(Collected data)
^^^^^^^^

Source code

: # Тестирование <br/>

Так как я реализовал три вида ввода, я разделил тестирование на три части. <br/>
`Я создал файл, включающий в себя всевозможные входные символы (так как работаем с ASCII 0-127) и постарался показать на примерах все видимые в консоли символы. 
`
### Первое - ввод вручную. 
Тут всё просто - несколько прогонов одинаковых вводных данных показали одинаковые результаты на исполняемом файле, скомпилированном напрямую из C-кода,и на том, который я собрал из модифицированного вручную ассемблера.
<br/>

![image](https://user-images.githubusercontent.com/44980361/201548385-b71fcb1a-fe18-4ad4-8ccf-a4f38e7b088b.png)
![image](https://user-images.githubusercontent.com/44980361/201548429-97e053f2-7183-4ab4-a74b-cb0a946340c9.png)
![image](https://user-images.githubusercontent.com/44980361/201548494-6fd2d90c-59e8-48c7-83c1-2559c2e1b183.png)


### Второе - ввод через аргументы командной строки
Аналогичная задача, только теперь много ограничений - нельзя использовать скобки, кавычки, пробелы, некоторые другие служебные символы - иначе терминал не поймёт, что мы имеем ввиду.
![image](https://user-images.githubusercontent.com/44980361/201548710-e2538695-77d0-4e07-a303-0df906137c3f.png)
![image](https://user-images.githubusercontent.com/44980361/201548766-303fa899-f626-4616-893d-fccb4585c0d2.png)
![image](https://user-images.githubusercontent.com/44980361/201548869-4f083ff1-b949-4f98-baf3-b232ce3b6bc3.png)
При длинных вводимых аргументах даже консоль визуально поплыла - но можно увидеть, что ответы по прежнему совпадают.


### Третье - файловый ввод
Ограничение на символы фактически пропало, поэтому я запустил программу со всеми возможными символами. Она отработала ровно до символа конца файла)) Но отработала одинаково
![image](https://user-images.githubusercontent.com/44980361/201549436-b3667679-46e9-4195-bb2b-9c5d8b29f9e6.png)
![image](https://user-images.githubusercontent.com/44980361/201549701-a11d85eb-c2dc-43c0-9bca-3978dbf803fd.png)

^^^^^^^^

Exercise goal: In the records above, locate every line with the string "вручную" and copy it.

Output for this task:
### Первое - ввод вручную. 
Тут всё просто - несколько прогонов одинаковых вводных данных показали одинаковые результаты на исполняемом файле, скомпилированном напрямую из C-кода,и на том, который я собрал из модифицированного вручную ассемблера.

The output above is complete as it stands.